┌────────

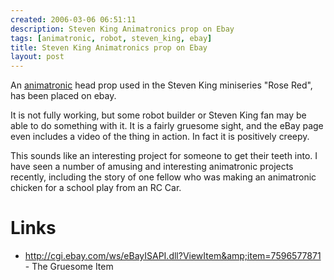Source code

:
 ```yaml
---
created: 2006-03-06 06:51:11
description: Steven King Animatronics prop on Ebay
tags: [animatronic, robot, steven_king, ebay]
title: Steven King Animatronics prop on Ebay
layout: post
---
```

An [animatronic](/wiki/animatronic "animatronic") head prop used in the Steven King miniseries "Rose Red", has been placed on ebay.

It is not fully working, but some robot builder or Steven King fan may be able to 
  do something with it. It is a fairly gruesome sight, and the eBay page even 
  includes a video of the thing in action. In fact it is positively creepy.

This sounds like an interesting project for someone to get their teeth into. 
  I have seen a number of amusing and interesting animatronic projects recently, 
  including the story of one fellow who was making an animatronic chicken for a 
  school play from an RC Car.

# Links

* <http://cgi.ebay.com/ws/eBayISAPI.dll?ViewItem&amp;item=7596577871> - The Gruesome Item

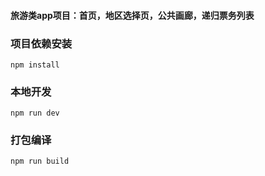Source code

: #### 旅游类app项目：首页，地区选择页，公共画廊，递归票务列表

### 项目依赖安装
```
npm install
```

### 本地开发
```
npm run dev
```

### 打包编译
```
npm run build
```
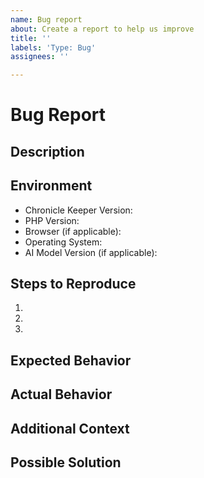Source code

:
 ```yaml
---
name: Bug report
about: Create a report to help us improve
title: ''
labels: 'Type: Bug'
assignees: ''

---
```


# Bug Report

## Description
<!-- Provide a clear and concise description of the bug -->

## Environment
- Chronicle Keeper Version:
- PHP Version:
- Browser (if applicable):
- Operating System:
- AI Model Version (if applicable):

## Steps to Reproduce
1. 
2. 
3. 

## Expected Behavior
<!-- Describe what should happen -->

## Actual Behavior
<!-- Describe what actually happens -->

## Additional Context
<!-- Include logs, screenshots, error messages, etc. -->

## Possible Solution
<!-- Optional: Suggest a fix/reason for the bug -->
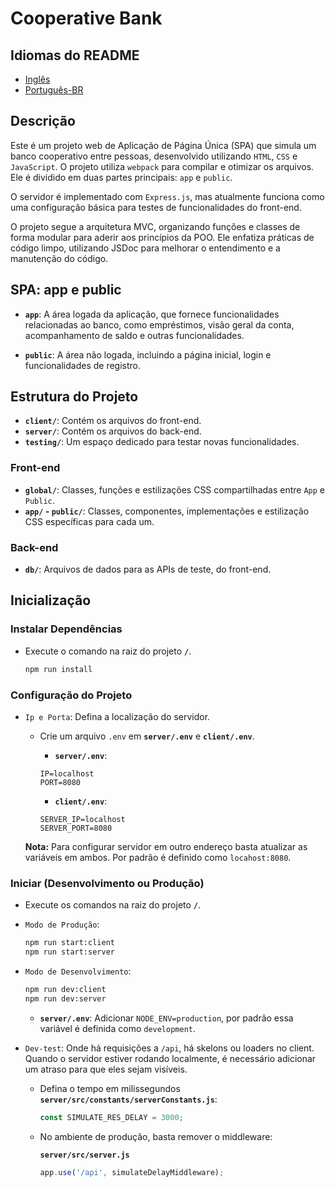 # Cooperative Bank

## Idiomas do README

- [Inglês](README.md)
- [Português-BR](README-pt.md)

## Descrição

Este é um projeto web de Aplicação de Página Única (SPA) que simula um banco cooperativo entre pessoas, desenvolvido utilizando `HTML`, `CSS` e `JavaScript`. O projeto utiliza `webpack` para compilar e otimizar os arquivos. Ele é dividido em duas partes principais: `app` e `public`.

O servidor é implementado com `Express.js`, mas atualmente funciona como uma configuração básica para testes de funcionalidades do front-end.

O projeto segue a arquitetura MVC, organizando funções e classes de forma modular para aderir aos princípios da POO. Ele enfatiza práticas de código limpo, utilizando JSDoc para melhorar o entendimento e a manutenção do código.

## SPA: app e public

- **`app`**: A área logada da aplicação, que fornece funcionalidades relacionadas ao banco, como empréstimos, visão geral da conta, acompanhamento de saldo e outras funcionalidades.

- **`public`**: A área não logada, incluindo a página inicial, login e funcionalidades de registro.

## Estrutura do Projeto

- **`client/`**: Contém os arquivos do front-end.
- **`server/`**: Contém os arquivos do back-end.
- **`testing/`**: Um espaço dedicado para testar novas funcionalidades.

### Front-end

- **`global/`**: Classes, funções e estilizações CSS compartilhadas entre `App` e `Public`.
- **`app/` - `public/`**: Classes, componentes, implementações e estilização CSS específicas para cada um.

### Back-end

- **`db/`**: Arquivos de dados para as APIs de teste, do front-end.

## Inicialização

### Instalar Dependências

- Execute o comando na raiz do projeto **`/`**.
  ```bash
  npm run install
  ```

### Configuração do Projeto

- `Ip e Porta`: Defina a localização do servidor.

  - Crie um arquivo `.env` em **`server/.env`** e **`client/.env`**.

    - **`server/.env`**:

    ```
    IP=localhost
    PORT=8080
    ```

    - **`client/.env`**:

    ```
    SERVER_IP=localhost
    SERVER_PORT=8080
    ```

  **Nota:** Para configurar servidor em outro endereço basta atualizar as variáveis em ambos. Por padrão é definido como `locahost:8080`.

### Iniciar (Desenvolvimento ou Produção)

- Execute os comandos na raiz do projeto **`/`**.

- `Modo de Produção`:

  ```bash
  npm run start:client
  npm run start:server
  ```

- `Modo de Desenvolvimento`:

  ```bash
  npm run dev:client
  npm run dev:server
  ```

  - **`server/.env`**: Adicionar `NODE_ENV=production`, por padrão essa variável é definida como `development`.

- `Dev-test`: Onde há requisições a `/api`, há skelons ou loaders no client. Quando o servidor estiver rodando localmente, é necessário adicionar um atraso para que eles sejam visíveis.

  - Defina o tempo em milissegundos **`server/src/constants/serverConstants.js`**:

    ```js
    const SIMULATE_RES_DELAY = 3000;
    ```

  - No ambiente de produção, basta remover o middleware:
  
    **`server/src/server.js`**
    ```js
    app.use('/api', simulateDelayMiddleware);
    ```
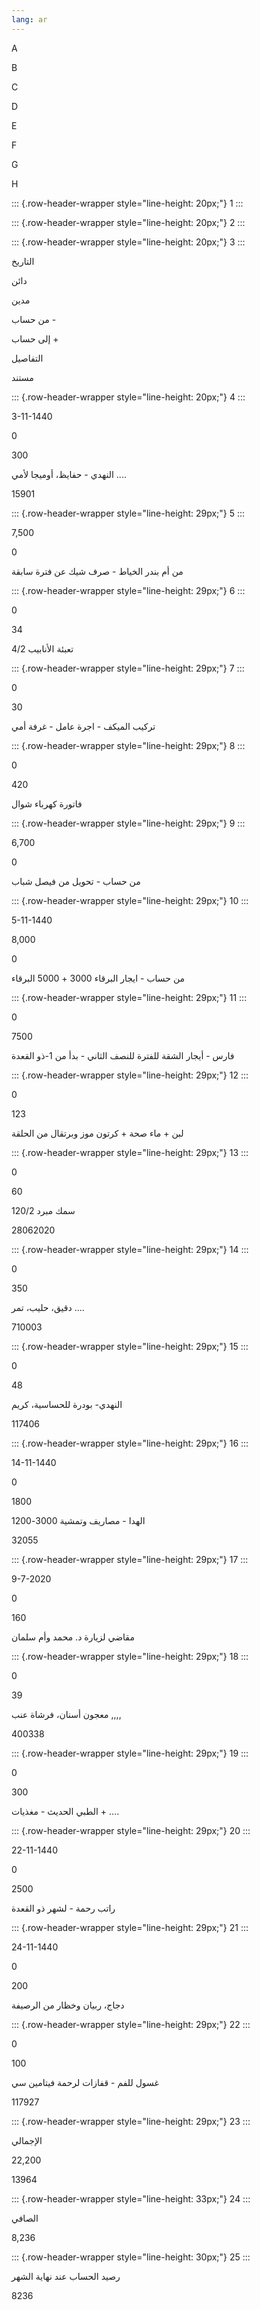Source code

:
 ```yaml
---
lang: ar
---
```


A

B

C

D

E

F

G

H

::: {.row-header-wrapper style="line-height: 20px;"}
1
:::

::: {.row-header-wrapper style="line-height: 20px;"}
2
:::

::: {.row-header-wrapper style="line-height: 20px;"}
3
:::

التاريخ

دائن

مدين

من حساب -

إلى حساب +

التفاصيل

مستند

::: {.row-header-wrapper style="line-height: 20px;"}
4
:::

3-11-1440

0

300

النهدي - حفايظ، أوميجا لأمي \....

15901

::: {.row-header-wrapper style="line-height: 29px;"}
5
:::

7,500

0

من أم بندر الخياط - صرف شيك عن فترة سابقة

::: {.row-header-wrapper style="line-height: 29px;"}
6
:::

0

34

تعبئة الأنابيب 4/2

::: {.row-header-wrapper style="line-height: 29px;"}
7
:::

0

30

تركيب الميكف - اجرة عامل - غرفة أمي

::: {.row-header-wrapper style="line-height: 29px;"}
8
:::

0

420

فاتورة كهرباء شوال

::: {.row-header-wrapper style="line-height: 29px;"}
9
:::

6,700

0

من حساب - تحويل من فيصل شباب

::: {.row-header-wrapper style="line-height: 29px;"}
10
:::

5-11-1440

8,000

0

من حساب - ايجار البرقاء 3000 + 5000 البرقاء

::: {.row-header-wrapper style="line-height: 29px;"}
11
:::

0

7500

فارس - أيجار الشقة للفترة للنصف الثاني - بدأ من 1-ذو القعدة

::: {.row-header-wrapper style="line-height: 29px;"}
12
:::

0

123

لبن + ماء صحة + كرتون موز وبرتقال من الحلقة

::: {.row-header-wrapper style="line-height: 29px;"}
13
:::

0

60

سمك مبرد 120/2

28062020

::: {.row-header-wrapper style="line-height: 29px;"}
14
:::

0

350

دقيق، حليب، تمر \....

710003

::: {.row-header-wrapper style="line-height: 29px;"}
15
:::

0

48

النهدي- بودرة للحساسية، كريم

117406

::: {.row-header-wrapper style="line-height: 29px;"}
16
:::

14-11-1440

0

1800

الهدا - مصاريف وتمشية 3000-1200

32055

::: {.row-header-wrapper style="line-height: 29px;"}
17
:::

9-7-2020

0

160

مقاضي لزيارة د. محمد وأم سلمان

::: {.row-header-wrapper style="line-height: 29px;"}
18
:::

0

39

معجون أسنان، فرشاة عنب ,,,,

400338

::: {.row-header-wrapper style="line-height: 29px;"}
19
:::

0

300

الطبي الحديث - مغذيات + \....

::: {.row-header-wrapper style="line-height: 29px;"}
20
:::

22-11-1440

0

2500

راتب رحمة - لشهر ذو القعدة

::: {.row-header-wrapper style="line-height: 29px;"}
21
:::

24-11-1440

0

200

دجاج، ربيان وخظار من الرصيفة

::: {.row-header-wrapper style="line-height: 29px;"}
22
:::

0

100

غسول للفم - قفازات لرحمة فيتامين سي

117927

::: {.row-header-wrapper style="line-height: 29px;"}
23
:::

الإجمالي

22,200

13964

::: {.row-header-wrapper style="line-height: 33px;"}
24
:::

الصافي

8,236

::: {.row-header-wrapper style="line-height: 30px;"}
25
:::

رصيد الحساب عند نهاية الشهر

8236
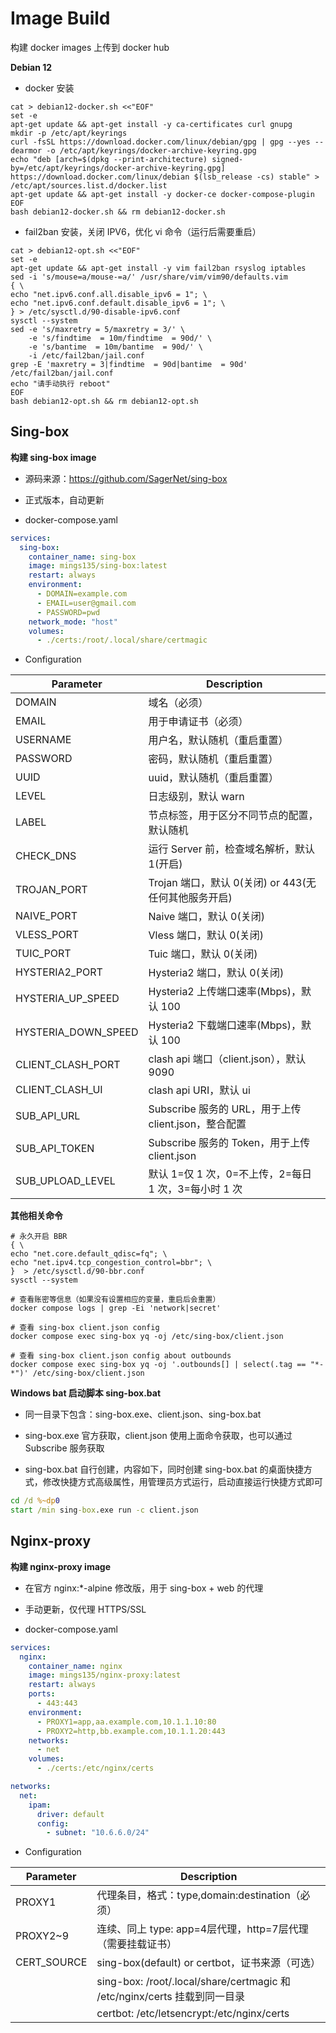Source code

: # Image Build

构建 docker images 上传到 docker hub



**Debian 12**

- docker 安装

```shell
cat > debian12-docker.sh <<"EOF"
set -e
apt-get update && apt-get install -y ca-certificates curl gnupg
mkdir -p /etc/apt/keyrings
curl -fsSL https://download.docker.com/linux/debian/gpg | gpg --yes --dearmor -o /etc/apt/keyrings/docker-archive-keyring.gpg
echo "deb [arch=$(dpkg --print-architecture) signed-by=/etc/apt/keyrings/docker-archive-keyring.gpg] https://download.docker.com/linux/debian $(lsb_release -cs) stable" > /etc/apt/sources.list.d/docker.list
apt-get update && apt-get install -y docker-ce docker-compose-plugin
EOF
bash debian12-docker.sh && rm debian12-docker.sh
```



- fail2ban 安装，关闭 IPV6，优化 vi 命令（运行后需要重启）

```shell
cat > debian12-opt.sh <<"EOF"
set -e
apt-get update && apt-get install -y vim fail2ban rsyslog iptables
sed -i 's/mouse=a/mouse-=a/' /usr/share/vim/vim90/defaults.vim
{ \
echo "net.ipv6.conf.all.disable_ipv6 = 1"; \
echo "net.ipv6.conf.default.disable_ipv6 = 1"; \
} > /etc/sysctl.d/90-disable-ipv6.conf
sysctl --system
sed -e 's/maxretry = 5/maxretry = 3/' \
    -e 's/findtime  = 10m/findtime  = 90d/' \
    -e 's/bantime  = 10m/bantime  = 90d/' \
    -i /etc/fail2ban/jail.conf
grep -E 'maxretry = 3|findtime  = 90d|bantime  = 90d' /etc/fail2ban/jail.conf
echo "请手动执行 reboot"
EOF
bash debian12-opt.sh && rm debian12-opt.sh
```



## Sing-box

**构建 sing-box image**

- 源码来源：https://github.com/SagerNet/sing-box
- 正式版本，自动更新

- docker-compose.yaml

```yaml
services:
  sing-box:
    container_name: sing-box
    image: mings135/sing-box:latest
    restart: always
    environment:
      - DOMAIN=example.com
      - EMAIL=user@gmail.com
      - PASSWORD=pwd
    network_mode: "host"
    volumes:
      - ./certs:/root/.local/share/certmagic
```



- Configuration

| **Parameter**       | **Description**                                      |
| ------------------- | ---------------------------------------------------- |
| DOMAIN              | 域名（必须）                                         |
| EMAIL               | 用于申请证书（必须）                                 |
| USERNAME            | 用户名，默认随机（重启重置）                         |
| PASSWORD            | 密码，默认随机（重启重置）                           |
| UUID                | uuid，默认随机（重启重置）                           |
| LEVEL               | 日志级别，默认 warn                                  |
| LABEL               | 节点标签，用于区分不同节点的配置，默认随机           |
| CHECK_DNS           | 运行 Server 前，检查域名解析，默认 1(开启)           |
| TROJAN_PORT         | Trojan 端口，默认 0(关闭) or 443(无任何其他服务开启) |
| NAIVE_PORT          | Naive 端口，默认 0(关闭)                             |
| VLESS_PORT          | Vless 端口，默认 0(关闭)                             |
| TUIC_PORT           | Tuic 端口，默认 0(关闭)                              |
| HYSTERIA2_PORT      | Hysteria2 端口，默认 0(关闭)                         |
| HYSTERIA_UP_SPEED   | Hysteria2 上传端口速率(Mbps)，默认 100               |
| HYSTERIA_DOWN_SPEED | Hysteria2 下载端口速率(Mbps)，默认 100               |
| CLIENT_CLASH_PORT   | clash api 端口（client.json），默认 9090             |
| CLIENT_CLASH_UI     | clash api URI，默认 ui                               |
| SUB_API_URL         | Subscribe 服务的 URL，用于上传 client.json，整合配置 |
| SUB_API_TOKEN       | Subscribe 服务的 Token，用于上传 client.json         |
| SUB_UPLOAD_LEVEL    | 默认 1=仅 1 次，0=不上传，2=每日 1 次，3=每小时 1 次 |



**其他相关命令**

```shell
# 永久开启 BBR
{ \
echo "net.core.default_qdisc=fq"; \
echo "net.ipv4.tcp_congestion_control=bbr"; \
}  > /etc/sysctl.d/90-bbr.conf
sysctl --system

# 查看账密等信息（如果没有设置相应的变量，重启后会重置）
docker compose logs | grep -Ei 'network|secret'

# 查看 sing-box client.json config
docker compose exec sing-box yq -oj /etc/sing-box/client.json

# 查看 sing-box client.json config about outbounds
docker compose exec sing-box yq -oj '.outbounds[] | select(.tag == "*-*")' /etc/sing-box/client.json
```



**Windows bat  启动脚本 sing-box.bat**

- 同一目录下包含：sing-box.exe、client.json、sing-box.bat
- sing-box.exe 官方获取，client.json 使用上面命令获取，也可以通过 Subscribe 服务获取

- sing-box.bat 自行创建，内容如下，同时创建 sing-box.bat 的桌面快捷方式，修改快捷方式高级属性，用管理员方式运行，启动直接运行快捷方式即可

 ```bat
 cd /d %~dp0
 start /min sing-box.exe run -c client.json
 ```



## Nginx-proxy

**构建 nginx-proxy image**

- 在官方 nginx:*-alpine 修改版，用于 sing-box + web 的代理

- 手动更新，仅代理 HTTPS/SSL

- docker-compose.yaml

```yaml
services:
  nginx:
    container_name: nginx
    image: mings135/nginx-proxy:latest
    restart: always
    ports:
      - 443:443
    environment:
      - PROXY1=app,aa.example.com,10.1.1.10:80
      - PROXY2=http,bb.example.com,10.1.1.20:443
    networks:
      - net
    volumes:
      - ./certs:/etc/nginx/certs

networks:
  net:
    ipam:
      driver: default
      config:
        - subnet: "10.6.6.0/24"
```



- Configuration

| **Parameter** | **Description**                                              |
| ------------- | ------------------------------------------------------------ |
| PROXY1        | 代理条目，格式：type,domain:destination（必须）              |
| PROXY2~9      | 连续、同上            type: app=4层代理，http=7层代理（需要挂载证书） |
| CERT_SOURCE   | sing-box(default) or certbot，证书来源（可选）               |
|               | sing-box: /root/.local/share/certmagic 和 /etc/nginx/certs 挂载到同一目录 |
|               | certbot: /etc/letsencrypt:/etc/nginx/certs                   |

└────────

# [Activity]
Filter the listing above down to the lines that contain the word "compose".

# [Problem solution]
apt-get update && apt-get install -y docker-ce docker-compose-plugin
- docker-compose.yaml
docker compose logs | grep -Ei 'network|secret'
docker compose exec sing-box yq -oj /etc/sing-box/client.json
docker compose exec sing-box yq -oj '.outbounds[] | select(.tag == "*-*")' /etc/sing-box/client.json
- docker-compose.yaml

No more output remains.